Ever been in the middle of a conversation when suddenly…..huh? ….. what? You’re lost. Sometimes it’s age-related. But it can also be a result of fatigue, anxiety, or even food allergies that affect mental clarity.
Whatever the cause, it’s helpful to have ready-to-go responses for those moments. Rather than struggle with embarrassment or self-criticism, it’s important to keep in mind, this happens to everyone. The more anxious we become over these moments, the slower our minds clear and “reset.”
You’re on a phone talking business about an important project. Suddenly you’re blank. You experience a momentary loss of memory. Most of us stutter and stammer, unsure of what to say, unsure of how to deal with the gap. A better alternative is to have some ready-responses, even if they have to be written down in front of you for just such an occasion. After all, if you’re on the phone, who will know?
Choose from these ideas, or use them to create your own response:
- “I hope you won’t mind if I take some time to think this over. I’d like to give it just a bit more time and call you back to finish our conversation.”
- “Let’s review for a moment….can you recap for me?”
- “Sorry, I have a call I’ve been waiting for and need to take. Can I call you back?”
- “Tell me, what are your thoughts here?”
- “So, in your mind, what’s next?”
- “Do we have time to think this over and talk later today or tomorrow?”
- “Someone just walked into my office, are you available to talk about this more later?”

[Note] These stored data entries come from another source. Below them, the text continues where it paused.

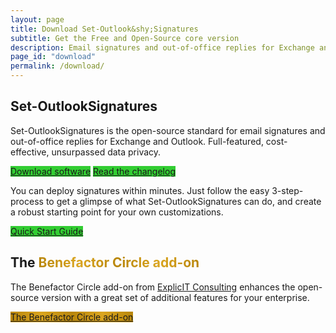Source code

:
 ```yaml
---
layout: page
title: Download Set-Outlook&shy;Signatures
subtitle: Get the Free and Open-Source core version
description: Email signatures and out-of-office replies for Exchange and Outlook. Full-featured, cost-effective, unsurpassed data privacy.
page_id: "download"
permalink: /download/
---
```

<h2 id="set-outlooksignatures">Set-OutlookSignatures</h2>
<p>
Set-OutlookSignatures is the open-source standard for email signatures and out-of-office replies for Exchange and Outlook. Full-featured, cost-effective, unsurpassed data privacy.
</p>

<p>
  <div class="buttons">
    <a href="https://github.com/Set-OutlookSignatures/Set-OutlookSignatures/releases" class="button sos-download-link is-link is-normal is-hovered has-text-black has-text-weight-bold mtrcs-download" style="background-color: limegreen">Download software</a>
    <a href="https://github.com/Set-OutlookSignatures/Set-OutlookSignatures/blob/main/docs/CHANGELOG.md" class="button is-link is-normal is-hovered has-text-black has-text-weight-bold" style="background-color: limegreen">Read the changelog</a>
  </div>
</p>

<p>You can deploy signatures within minutes. Just follow the easy 3-step-process to get a glimpse of what Set-OutlookSignatures can do, and create a robust starting point for your own customizations.</p>

<p><a href="/quickstart/" class="button is-link is-normal is-hovered has-text-black has-text-weight-bold" style="background-color: limegreen">Quick Start Guide</a></p>

<h2 id="benefactor-circle">The <span style="font-weight: bold; background-image: linear-gradient(to right, darkgoldenrod, goldenrod, darkgoldenrod, goldenrod, darkgoldenrod); background-clip: text; color: transparent;">Benefactor Circle add-on</span></h2>
<p>The Benefactor Circle add-on from <a href="https://explicitconsulting.at">ExplicIT Consulting</a> enhances the open-source version with a great set of additional features for your enterprise.</p>

<p><a href="/benefactorcircle/" class="button is-link is-normal is-hovered has-text-black has-text-weight-bold" style="background-image: linear-gradient(to right, darkgoldenrod, goldenrod, darkgoldenrod, goldenrod, darkgoldenrod)">The Benefactor Circle add-on</a></p>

Obviously, not all of these are appropriate for every situation. It will be different if you are speaking with your boss vs. a team member, if you are in front of a group, or one on one. But each of the above responses should give you food for thought to come up with your personal favorites.
Let’s suppose your short-circuit moment is in a personal conversation. Depending on who you’re talking to, it might be best to say, “Can you remind me where we were? My mind drifted for a moment.” Or even, “Tell me that again. I’m not sure I got everything you said.”
Or, try one of something like this:
- “Ugh….someone just interrupted me, where was I? “
- “Ok, let’s backtrack a moment. I need to review. Where were we?”
- “Give me a hand here, I got so ahead of myself in thought, I lost track of what I was saying. Can you refresh my memory?”
The less fanfare, the less apology and overreaction to these mental skips, the faster your mind will reboot and come back to the topic of conversation.
Everyone occasionally loses track of themselves, with no memory of what was just said. But in business situations or pivotal moments with an employee or boss, it might not be best to share that. Instead, take a breath and find a graceful way to resume the conversation. You’ll be able to move on without embarrassment and without missing a beat.